### [REQUIREMENT]
Repeat, line for line, the entries below from the first line to the line containing "Displacement Vapor Loss", counting both ends.

### [INPUT DATA]
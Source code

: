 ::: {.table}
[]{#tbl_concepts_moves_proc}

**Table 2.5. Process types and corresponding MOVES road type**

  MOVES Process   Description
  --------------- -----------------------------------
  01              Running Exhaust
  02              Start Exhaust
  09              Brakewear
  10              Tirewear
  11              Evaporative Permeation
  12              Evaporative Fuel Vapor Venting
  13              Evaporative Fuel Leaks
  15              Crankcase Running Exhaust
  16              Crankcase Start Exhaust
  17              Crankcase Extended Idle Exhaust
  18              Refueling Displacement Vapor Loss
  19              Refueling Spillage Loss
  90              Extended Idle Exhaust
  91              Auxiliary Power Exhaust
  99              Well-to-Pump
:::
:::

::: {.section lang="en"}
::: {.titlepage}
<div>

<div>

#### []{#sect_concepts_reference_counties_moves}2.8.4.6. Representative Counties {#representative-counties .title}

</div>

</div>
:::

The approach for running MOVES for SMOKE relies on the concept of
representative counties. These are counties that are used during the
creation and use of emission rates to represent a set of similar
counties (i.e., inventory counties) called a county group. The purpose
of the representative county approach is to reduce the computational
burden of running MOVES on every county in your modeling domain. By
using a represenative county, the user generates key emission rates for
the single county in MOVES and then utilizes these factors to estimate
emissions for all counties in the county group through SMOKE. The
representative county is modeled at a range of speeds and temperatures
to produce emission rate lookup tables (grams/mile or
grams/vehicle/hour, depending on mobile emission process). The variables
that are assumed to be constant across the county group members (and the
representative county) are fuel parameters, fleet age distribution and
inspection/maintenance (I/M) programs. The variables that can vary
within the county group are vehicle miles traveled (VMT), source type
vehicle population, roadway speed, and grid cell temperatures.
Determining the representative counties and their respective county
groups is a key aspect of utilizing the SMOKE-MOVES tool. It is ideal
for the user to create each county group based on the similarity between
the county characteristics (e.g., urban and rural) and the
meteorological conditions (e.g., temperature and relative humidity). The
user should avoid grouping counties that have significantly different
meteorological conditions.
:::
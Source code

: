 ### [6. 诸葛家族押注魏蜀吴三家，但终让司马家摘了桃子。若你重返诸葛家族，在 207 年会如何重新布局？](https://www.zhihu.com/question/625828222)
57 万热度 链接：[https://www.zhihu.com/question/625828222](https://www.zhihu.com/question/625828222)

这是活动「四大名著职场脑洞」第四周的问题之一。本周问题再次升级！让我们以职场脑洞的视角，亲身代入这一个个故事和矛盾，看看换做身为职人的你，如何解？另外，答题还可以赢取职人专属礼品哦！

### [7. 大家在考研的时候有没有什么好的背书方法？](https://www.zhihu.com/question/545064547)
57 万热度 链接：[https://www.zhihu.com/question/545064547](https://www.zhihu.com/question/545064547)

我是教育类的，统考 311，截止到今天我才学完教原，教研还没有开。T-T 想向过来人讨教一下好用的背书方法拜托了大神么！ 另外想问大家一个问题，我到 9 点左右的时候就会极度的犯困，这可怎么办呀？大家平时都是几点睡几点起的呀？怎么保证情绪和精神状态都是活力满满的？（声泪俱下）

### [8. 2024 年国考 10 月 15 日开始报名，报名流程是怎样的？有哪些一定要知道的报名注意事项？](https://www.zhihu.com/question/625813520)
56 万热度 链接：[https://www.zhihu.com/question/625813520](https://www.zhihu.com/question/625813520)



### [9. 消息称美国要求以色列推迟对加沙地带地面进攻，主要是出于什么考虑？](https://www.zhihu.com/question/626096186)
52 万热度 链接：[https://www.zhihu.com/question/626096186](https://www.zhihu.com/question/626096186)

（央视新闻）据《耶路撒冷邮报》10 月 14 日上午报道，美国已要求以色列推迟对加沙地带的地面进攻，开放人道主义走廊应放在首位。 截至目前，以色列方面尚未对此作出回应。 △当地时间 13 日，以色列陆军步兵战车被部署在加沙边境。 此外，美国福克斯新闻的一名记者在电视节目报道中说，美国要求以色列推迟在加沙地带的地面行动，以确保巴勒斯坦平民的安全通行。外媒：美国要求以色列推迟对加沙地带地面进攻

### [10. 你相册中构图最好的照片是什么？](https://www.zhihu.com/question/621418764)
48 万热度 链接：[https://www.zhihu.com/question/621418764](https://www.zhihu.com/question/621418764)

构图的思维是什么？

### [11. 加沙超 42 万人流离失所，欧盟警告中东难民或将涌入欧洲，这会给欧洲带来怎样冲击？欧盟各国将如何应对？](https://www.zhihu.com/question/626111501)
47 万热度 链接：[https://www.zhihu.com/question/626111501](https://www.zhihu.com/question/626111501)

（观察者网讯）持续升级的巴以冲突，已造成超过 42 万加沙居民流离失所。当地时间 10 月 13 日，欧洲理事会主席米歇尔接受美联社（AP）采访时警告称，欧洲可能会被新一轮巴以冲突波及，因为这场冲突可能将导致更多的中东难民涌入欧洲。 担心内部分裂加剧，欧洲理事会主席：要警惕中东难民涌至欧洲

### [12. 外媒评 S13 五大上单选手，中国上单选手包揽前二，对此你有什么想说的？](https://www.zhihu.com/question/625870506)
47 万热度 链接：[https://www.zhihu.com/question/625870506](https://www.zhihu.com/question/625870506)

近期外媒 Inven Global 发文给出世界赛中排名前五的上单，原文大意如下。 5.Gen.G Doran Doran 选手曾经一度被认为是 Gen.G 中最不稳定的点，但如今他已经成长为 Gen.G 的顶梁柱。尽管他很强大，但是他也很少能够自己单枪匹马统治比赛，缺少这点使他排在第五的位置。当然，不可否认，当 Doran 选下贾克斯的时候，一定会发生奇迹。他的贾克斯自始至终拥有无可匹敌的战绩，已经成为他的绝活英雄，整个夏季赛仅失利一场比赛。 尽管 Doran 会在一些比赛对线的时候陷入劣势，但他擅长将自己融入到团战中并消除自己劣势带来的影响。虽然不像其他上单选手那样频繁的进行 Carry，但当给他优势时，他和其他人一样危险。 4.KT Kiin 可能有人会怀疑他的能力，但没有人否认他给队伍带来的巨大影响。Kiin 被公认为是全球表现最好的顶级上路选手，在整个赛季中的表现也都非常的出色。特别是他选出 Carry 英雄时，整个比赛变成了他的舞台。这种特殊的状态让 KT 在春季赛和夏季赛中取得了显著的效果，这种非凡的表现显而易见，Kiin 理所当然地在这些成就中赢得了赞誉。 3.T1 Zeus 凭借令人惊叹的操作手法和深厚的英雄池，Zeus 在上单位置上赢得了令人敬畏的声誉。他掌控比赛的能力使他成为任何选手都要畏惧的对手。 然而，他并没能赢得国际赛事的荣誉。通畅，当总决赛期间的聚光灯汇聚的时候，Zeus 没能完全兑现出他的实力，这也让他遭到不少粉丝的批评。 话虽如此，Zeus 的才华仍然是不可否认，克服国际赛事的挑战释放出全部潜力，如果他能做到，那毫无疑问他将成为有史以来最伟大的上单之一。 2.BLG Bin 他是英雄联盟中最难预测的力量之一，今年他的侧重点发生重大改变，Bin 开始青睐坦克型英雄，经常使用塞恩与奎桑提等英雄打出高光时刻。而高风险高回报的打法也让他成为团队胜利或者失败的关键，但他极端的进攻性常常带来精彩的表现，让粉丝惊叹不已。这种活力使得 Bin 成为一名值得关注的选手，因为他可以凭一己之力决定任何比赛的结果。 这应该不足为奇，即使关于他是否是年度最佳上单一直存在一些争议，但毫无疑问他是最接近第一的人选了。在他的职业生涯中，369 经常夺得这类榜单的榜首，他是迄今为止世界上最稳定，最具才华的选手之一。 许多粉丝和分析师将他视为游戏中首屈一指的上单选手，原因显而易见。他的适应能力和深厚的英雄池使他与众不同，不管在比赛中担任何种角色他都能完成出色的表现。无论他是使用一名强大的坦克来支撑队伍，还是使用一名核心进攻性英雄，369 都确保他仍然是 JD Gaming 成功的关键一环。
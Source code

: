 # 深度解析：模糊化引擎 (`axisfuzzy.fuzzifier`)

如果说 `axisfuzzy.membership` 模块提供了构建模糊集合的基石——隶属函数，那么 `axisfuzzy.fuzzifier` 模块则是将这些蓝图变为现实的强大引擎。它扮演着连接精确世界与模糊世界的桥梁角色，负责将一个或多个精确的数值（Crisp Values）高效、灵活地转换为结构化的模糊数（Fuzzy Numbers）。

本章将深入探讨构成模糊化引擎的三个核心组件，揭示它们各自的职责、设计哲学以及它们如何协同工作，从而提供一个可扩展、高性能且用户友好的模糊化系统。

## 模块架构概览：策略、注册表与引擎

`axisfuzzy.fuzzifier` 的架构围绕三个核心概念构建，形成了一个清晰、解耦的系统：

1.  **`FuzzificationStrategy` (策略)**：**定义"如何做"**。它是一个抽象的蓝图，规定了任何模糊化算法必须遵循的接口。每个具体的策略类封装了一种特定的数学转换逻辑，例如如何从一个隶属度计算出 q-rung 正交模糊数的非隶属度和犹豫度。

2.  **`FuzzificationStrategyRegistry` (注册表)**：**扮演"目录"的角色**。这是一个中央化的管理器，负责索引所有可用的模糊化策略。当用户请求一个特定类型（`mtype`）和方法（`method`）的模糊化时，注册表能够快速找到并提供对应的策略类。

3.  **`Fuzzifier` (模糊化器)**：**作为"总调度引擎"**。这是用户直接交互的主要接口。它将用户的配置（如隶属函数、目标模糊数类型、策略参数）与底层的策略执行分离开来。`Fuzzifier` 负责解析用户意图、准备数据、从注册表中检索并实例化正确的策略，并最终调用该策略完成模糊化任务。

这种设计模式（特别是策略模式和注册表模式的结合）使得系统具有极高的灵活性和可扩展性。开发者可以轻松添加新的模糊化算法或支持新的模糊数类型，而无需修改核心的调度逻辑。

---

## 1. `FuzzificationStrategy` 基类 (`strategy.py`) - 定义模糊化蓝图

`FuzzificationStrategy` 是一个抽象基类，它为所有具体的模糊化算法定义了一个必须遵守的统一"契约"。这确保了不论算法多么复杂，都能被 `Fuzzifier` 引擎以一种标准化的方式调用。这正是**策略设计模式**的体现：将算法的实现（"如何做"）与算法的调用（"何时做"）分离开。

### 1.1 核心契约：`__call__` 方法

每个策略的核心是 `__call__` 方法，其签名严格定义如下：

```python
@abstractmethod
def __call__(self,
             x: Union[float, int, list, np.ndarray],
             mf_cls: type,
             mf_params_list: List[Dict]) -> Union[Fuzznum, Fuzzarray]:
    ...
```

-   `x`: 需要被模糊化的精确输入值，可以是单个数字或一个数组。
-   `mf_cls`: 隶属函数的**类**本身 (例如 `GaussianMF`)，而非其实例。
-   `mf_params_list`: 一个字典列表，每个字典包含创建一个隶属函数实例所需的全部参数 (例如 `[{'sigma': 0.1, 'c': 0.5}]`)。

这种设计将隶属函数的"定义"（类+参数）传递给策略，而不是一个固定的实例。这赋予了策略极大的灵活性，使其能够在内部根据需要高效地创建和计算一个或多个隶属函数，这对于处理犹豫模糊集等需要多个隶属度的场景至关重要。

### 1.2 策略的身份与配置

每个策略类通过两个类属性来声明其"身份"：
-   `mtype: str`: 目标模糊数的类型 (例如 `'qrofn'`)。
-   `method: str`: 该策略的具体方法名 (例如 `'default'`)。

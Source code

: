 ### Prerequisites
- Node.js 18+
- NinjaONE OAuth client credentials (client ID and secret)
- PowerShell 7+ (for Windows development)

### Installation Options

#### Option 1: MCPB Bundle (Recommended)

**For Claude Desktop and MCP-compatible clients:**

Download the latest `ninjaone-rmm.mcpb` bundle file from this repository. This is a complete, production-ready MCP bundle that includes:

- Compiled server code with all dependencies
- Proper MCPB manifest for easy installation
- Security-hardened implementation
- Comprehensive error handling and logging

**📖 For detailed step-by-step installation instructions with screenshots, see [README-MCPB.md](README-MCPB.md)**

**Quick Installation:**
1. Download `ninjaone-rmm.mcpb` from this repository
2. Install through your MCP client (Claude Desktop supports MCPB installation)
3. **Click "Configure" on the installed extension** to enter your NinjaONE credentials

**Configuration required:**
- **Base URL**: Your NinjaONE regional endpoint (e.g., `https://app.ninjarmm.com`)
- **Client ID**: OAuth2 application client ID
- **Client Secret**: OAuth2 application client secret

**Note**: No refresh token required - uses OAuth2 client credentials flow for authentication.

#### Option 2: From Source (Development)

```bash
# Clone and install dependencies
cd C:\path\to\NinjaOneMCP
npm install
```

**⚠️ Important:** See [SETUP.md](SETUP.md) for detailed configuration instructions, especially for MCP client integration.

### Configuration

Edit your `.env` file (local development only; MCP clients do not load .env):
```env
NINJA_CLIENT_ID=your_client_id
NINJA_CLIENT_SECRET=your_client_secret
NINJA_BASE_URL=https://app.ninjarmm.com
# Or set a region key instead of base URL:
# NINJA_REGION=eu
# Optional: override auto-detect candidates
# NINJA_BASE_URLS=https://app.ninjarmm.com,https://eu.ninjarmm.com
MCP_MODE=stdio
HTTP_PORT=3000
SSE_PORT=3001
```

### [PROBLEM SOLUTION]
Source code

: ::: {.table}
[]{#tbl_concepts_moves_proc}

**Table 2.5. Process types and corresponding MOVES road type**

  MOVES Process   Description
  --------------- -----------------------------------
  01              Running Exhaust
  02              Start Exhaust
  09              Brakewear
  10              Tirewear
  11              Evaporative Permeation
  12              Evaporative Fuel Vapor Venting
  13              Evaporative Fuel Leaks
  15              Crankcase Running Exhaust
  16              Crankcase Start Exhaust
  17              Crankcase Extended Idle Exhaust
  18              Refueling Displacement Vapor Loss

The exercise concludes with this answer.